[INPUT DATA]

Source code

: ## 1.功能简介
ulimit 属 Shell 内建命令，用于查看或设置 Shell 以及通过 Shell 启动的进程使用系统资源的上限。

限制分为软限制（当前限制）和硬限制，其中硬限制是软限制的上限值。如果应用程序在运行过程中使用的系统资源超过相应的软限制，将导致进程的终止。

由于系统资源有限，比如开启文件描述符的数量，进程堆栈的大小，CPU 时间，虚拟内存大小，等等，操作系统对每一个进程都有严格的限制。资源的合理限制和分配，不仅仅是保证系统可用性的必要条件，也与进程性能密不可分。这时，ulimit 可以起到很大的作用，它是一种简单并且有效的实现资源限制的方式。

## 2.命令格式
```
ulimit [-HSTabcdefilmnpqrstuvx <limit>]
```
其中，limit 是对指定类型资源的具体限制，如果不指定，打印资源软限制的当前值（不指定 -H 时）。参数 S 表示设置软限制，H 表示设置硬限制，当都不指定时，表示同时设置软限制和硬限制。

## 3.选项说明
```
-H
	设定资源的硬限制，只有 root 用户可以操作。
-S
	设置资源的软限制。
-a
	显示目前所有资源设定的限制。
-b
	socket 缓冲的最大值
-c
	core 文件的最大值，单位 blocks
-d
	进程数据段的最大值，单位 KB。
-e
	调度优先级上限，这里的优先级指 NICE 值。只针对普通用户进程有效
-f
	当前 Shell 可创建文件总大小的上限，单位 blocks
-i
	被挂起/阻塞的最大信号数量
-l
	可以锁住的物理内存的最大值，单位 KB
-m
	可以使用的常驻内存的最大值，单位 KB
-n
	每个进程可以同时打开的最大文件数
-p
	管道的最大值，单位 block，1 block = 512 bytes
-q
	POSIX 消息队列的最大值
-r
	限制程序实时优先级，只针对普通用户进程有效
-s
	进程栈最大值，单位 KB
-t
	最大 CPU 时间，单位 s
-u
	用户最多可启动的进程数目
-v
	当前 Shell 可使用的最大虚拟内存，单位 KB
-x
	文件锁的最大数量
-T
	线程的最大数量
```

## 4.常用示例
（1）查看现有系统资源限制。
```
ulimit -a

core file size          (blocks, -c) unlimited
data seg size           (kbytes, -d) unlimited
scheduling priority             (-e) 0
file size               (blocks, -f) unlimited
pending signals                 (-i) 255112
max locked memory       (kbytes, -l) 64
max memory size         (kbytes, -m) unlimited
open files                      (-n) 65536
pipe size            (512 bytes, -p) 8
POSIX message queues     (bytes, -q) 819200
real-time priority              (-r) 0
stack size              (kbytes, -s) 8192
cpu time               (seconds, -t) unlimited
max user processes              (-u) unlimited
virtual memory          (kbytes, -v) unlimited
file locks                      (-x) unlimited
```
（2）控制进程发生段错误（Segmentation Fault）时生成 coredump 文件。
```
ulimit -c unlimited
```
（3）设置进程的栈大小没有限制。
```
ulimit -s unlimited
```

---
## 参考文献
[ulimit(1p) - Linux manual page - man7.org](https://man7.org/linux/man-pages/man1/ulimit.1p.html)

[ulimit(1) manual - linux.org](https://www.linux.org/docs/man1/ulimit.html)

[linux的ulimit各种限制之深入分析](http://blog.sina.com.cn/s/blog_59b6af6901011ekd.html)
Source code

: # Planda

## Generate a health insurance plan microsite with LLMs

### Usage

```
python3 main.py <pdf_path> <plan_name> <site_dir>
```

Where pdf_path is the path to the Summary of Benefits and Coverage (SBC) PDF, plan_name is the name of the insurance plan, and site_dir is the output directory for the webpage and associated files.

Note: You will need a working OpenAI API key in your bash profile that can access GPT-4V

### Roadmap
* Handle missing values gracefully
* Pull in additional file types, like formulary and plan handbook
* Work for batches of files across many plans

[/INPUT DATA]

PROBLEM DESCRIPTION:
Where a line of the records has the string "POSIX", return that line.

SOLUTION TO THIS TASK:
	POSIX 消息队列的最大值
POSIX message queues     (bytes, -q) 819200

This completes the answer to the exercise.